— Recorded information —
>>>
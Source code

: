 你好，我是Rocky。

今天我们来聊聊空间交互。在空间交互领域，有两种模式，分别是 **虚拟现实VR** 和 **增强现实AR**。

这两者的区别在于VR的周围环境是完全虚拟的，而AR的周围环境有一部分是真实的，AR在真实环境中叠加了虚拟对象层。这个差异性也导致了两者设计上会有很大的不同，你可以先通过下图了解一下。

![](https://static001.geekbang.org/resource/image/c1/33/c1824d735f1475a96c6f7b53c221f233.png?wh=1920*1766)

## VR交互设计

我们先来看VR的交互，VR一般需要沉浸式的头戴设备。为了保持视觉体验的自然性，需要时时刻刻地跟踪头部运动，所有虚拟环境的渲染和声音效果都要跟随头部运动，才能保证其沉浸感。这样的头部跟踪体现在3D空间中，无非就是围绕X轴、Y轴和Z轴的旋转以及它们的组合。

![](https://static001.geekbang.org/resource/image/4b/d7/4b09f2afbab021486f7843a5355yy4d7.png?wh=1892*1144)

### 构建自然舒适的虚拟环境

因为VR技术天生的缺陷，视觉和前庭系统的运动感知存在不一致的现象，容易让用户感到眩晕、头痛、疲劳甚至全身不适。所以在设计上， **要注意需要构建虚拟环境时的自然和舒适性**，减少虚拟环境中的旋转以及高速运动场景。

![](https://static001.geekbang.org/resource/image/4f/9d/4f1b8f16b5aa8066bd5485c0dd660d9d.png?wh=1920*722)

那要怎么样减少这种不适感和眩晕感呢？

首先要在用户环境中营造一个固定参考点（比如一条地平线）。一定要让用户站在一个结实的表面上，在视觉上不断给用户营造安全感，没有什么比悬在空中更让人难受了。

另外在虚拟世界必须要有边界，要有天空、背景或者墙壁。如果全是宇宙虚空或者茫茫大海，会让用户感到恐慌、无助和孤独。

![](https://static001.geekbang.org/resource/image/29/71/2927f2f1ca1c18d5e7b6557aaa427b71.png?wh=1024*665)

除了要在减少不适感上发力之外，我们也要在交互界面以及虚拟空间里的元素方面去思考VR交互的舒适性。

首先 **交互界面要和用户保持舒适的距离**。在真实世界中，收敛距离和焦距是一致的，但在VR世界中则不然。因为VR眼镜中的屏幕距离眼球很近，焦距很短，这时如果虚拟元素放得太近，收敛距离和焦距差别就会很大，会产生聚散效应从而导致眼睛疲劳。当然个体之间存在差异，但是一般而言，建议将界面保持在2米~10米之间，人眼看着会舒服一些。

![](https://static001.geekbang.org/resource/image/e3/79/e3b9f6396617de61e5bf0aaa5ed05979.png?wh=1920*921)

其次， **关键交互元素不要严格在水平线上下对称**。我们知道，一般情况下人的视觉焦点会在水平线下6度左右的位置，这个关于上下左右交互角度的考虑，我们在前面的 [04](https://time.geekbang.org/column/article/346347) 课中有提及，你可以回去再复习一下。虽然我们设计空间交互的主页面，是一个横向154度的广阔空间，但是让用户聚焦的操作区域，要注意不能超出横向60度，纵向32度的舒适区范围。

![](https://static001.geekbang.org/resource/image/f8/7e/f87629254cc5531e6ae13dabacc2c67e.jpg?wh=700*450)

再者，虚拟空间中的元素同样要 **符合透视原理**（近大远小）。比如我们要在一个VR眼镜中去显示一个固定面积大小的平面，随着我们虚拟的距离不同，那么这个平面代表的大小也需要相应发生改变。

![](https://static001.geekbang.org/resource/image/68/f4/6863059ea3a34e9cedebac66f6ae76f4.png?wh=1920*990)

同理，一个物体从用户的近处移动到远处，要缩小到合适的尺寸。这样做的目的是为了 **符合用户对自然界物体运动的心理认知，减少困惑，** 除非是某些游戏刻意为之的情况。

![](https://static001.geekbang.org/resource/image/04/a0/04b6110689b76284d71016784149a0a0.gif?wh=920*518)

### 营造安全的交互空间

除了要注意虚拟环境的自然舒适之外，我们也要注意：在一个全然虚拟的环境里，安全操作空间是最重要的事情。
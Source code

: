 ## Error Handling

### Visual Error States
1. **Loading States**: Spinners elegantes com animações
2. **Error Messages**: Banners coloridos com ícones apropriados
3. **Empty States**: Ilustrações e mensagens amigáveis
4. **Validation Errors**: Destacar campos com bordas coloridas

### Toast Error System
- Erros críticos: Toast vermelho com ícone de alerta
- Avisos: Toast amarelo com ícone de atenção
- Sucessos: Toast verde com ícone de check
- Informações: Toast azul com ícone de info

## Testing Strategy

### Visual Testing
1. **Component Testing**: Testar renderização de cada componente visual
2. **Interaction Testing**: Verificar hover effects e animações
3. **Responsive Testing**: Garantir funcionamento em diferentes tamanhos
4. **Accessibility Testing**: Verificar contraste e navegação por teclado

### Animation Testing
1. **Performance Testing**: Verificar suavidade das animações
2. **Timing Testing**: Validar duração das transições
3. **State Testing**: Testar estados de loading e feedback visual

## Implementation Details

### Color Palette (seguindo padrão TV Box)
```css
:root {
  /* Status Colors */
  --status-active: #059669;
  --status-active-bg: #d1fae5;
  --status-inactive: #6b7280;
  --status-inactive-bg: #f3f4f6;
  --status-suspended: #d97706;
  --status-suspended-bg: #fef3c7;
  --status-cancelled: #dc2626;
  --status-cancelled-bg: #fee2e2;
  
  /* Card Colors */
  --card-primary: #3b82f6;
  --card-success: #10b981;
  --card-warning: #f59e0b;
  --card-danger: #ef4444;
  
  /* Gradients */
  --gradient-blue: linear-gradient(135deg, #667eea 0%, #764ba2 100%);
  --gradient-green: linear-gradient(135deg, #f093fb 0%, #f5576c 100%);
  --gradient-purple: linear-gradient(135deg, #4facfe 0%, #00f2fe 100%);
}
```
<<<
— Action item —
Reprint the complete listing exactly.

— Output of the exercise —
Source code

: 你好，我是Rocky。

今天我们来聊聊空间交互。在空间交互领域，有两种模式，分别是 **虚拟现实VR** 和 **增强现实AR**。

这两者的区别在于VR的周围环境是完全虚拟的，而AR的周围环境有一部分是真实的，AR在真实环境中叠加了虚拟对象层。这个差异性也导致了两者设计上会有很大的不同，你可以先通过下图了解一下。

![](https://static001.geekbang.org/resource/image/c1/33/c1824d735f1475a96c6f7b53c221f233.png?wh=1920*1766)

## VR交互设计

我们先来看VR的交互，VR一般需要沉浸式的头戴设备。为了保持视觉体验的自然性，需要时时刻刻地跟踪头部运动，所有虚拟环境的渲染和声音效果都要跟随头部运动，才能保证其沉浸感。这样的头部跟踪体现在3D空间中，无非就是围绕X轴、Y轴和Z轴的旋转以及它们的组合。

![](https://static001.geekbang.org/resource/image/4b/d7/4b09f2afbab021486f7843a5355yy4d7.png?wh=1892*1144)

### 构建自然舒适的虚拟环境

因为VR技术天生的缺陷，视觉和前庭系统的运动感知存在不一致的现象，容易让用户感到眩晕、头痛、疲劳甚至全身不适。所以在设计上， **要注意需要构建虚拟环境时的自然和舒适性**，减少虚拟环境中的旋转以及高速运动场景。

![](https://static001.geekbang.org/resource/image/4f/9d/4f1b8f16b5aa8066bd5485c0dd660d9d.png?wh=1920*722)

那要怎么样减少这种不适感和眩晕感呢？

首先要在用户环境中营造一个固定参考点（比如一条地平线）。一定要让用户站在一个结实的表面上，在视觉上不断给用户营造安全感，没有什么比悬在空中更让人难受了。

另外在虚拟世界必须要有边界，要有天空、背景或者墙壁。如果全是宇宙虚空或者茫茫大海，会让用户感到恐慌、无助和孤独。

![](https://static001.geekbang.org/resource/image/29/71/2927f2f1ca1c18d5e7b6557aaa427b71.png?wh=1024*665)

除了要在减少不适感上发力之外，我们也要在交互界面以及虚拟空间里的元素方面去思考VR交互的舒适性。

首先 **交互界面要和用户保持舒适的距离**。在真实世界中，收敛距离和焦距是一致的，但在VR世界中则不然。因为VR眼镜中的屏幕距离眼球很近，焦距很短，这时如果虚拟元素放得太近，收敛距离和焦距差别就会很大，会产生聚散效应从而导致眼睛疲劳。当然个体之间存在差异，但是一般而言，建议将界面保持在2米~10米之间，人眼看着会舒服一些。

![](https://static001.geekbang.org/resource/image/e3/79/e3b9f6396617de61e5bf0aaa5ed05979.png?wh=1920*921)

其次， **关键交互元素不要严格在水平线上下对称**。我们知道，一般情况下人的视觉焦点会在水平线下6度左右的位置，这个关于上下左右交互角度的考虑，我们在前面的 [04](https://time.geekbang.org/column/article/346347) 课中有提及，你可以回去再复习一下。虽然我们设计空间交互的主页面，是一个横向154度的广阔空间，但是让用户聚焦的操作区域，要注意不能超出横向60度，纵向32度的舒适区范围。

![](https://static001.geekbang.org/resource/image/f8/7e/f87629254cc5531e6ae13dabacc2c67e.jpg?wh=700*450)

再者，虚拟空间中的元素同样要 **符合透视原理**（近大远小）。比如我们要在一个VR眼镜中去显示一个固定面积大小的平面，随着我们虚拟的距离不同，那么这个平面代表的大小也需要相应发生改变。

![](https://static001.geekbang.org/resource/image/68/f4/6863059ea3a34e9cedebac66f6ae76f4.png?wh=1920*990)

同理，一个物体从用户的近处移动到远处，要缩小到合适的尺寸。这样做的目的是为了 **符合用户对自然界物体运动的心理认知，减少困惑，** 除非是某些游戏刻意为之的情况。

![](https://static001.geekbang.org/resource/image/04/a0/04b6110689b76284d71016784149a0a0.gif?wh=920*518)

### 营造安全的交互空间

除了要注意虚拟环境的自然舒适之外，我们也要注意：在一个全然虚拟的环境里，安全操作空间是最重要的事情。
Source code

: ## Error Handling

### Visual Error States
1. **Loading States**: Spinners elegantes com animações
2. **Error Messages**: Banners coloridos com ícones apropriados
3. **Empty States**: Ilustrações e mensagens amigáveis
4. **Validation Errors**: Destacar campos com bordas coloridas

### Toast Error System
- Erros críticos: Toast vermelho com ícone de alerta
- Avisos: Toast amarelo com ícone de atenção
- Sucessos: Toast verde com ícone de check
- Informações: Toast azul com ícone de info

## Testing Strategy

### Visual Testing
1. **Component Testing**: Testar renderização de cada componente visual
2. **Interaction Testing**: Verificar hover effects e animações
3. **Responsive Testing**: Garantir funcionamento em diferentes tamanhos
4. **Accessibility Testing**: Verificar contraste e navegação por teclado

### Animation Testing
1. **Performance Testing**: Verificar suavidade das animações
2. **Timing Testing**: Validar duração das transições
3. **State Testing**: Testar estados de loading e feedback visual

## Implementation Details

### Color Palette (seguindo padrão TV Box)
```css
:root {
  /* Status Colors */
  --status-active: #059669;
  --status-active-bg: #d1fae5;
  --status-inactive: #6b7280;
  --status-inactive-bg: #f3f4f6;
  --status-suspended: #d97706;
  --status-suspended-bg: #fef3c7;
  --status-cancelled: #dc2626;
  --status-cancelled-bg: #fee2e2;
  
  /* Card Colors */
  --card-primary: #3b82f6;
  --card-success: #10b981;
  --card-warning: #f59e0b;
  --card-danger: #ef4444;
  
  /* Gradients */
  --gradient-blue: linear-gradient(135deg, #667eea 0%, #764ba2 100%);
  --gradient-green: linear-gradient(135deg, #f093fb 0%, #f5576c 100%);
  --gradient-purple: linear-gradient(135deg, #4facfe 0%, #00f2fe 100%);
}
```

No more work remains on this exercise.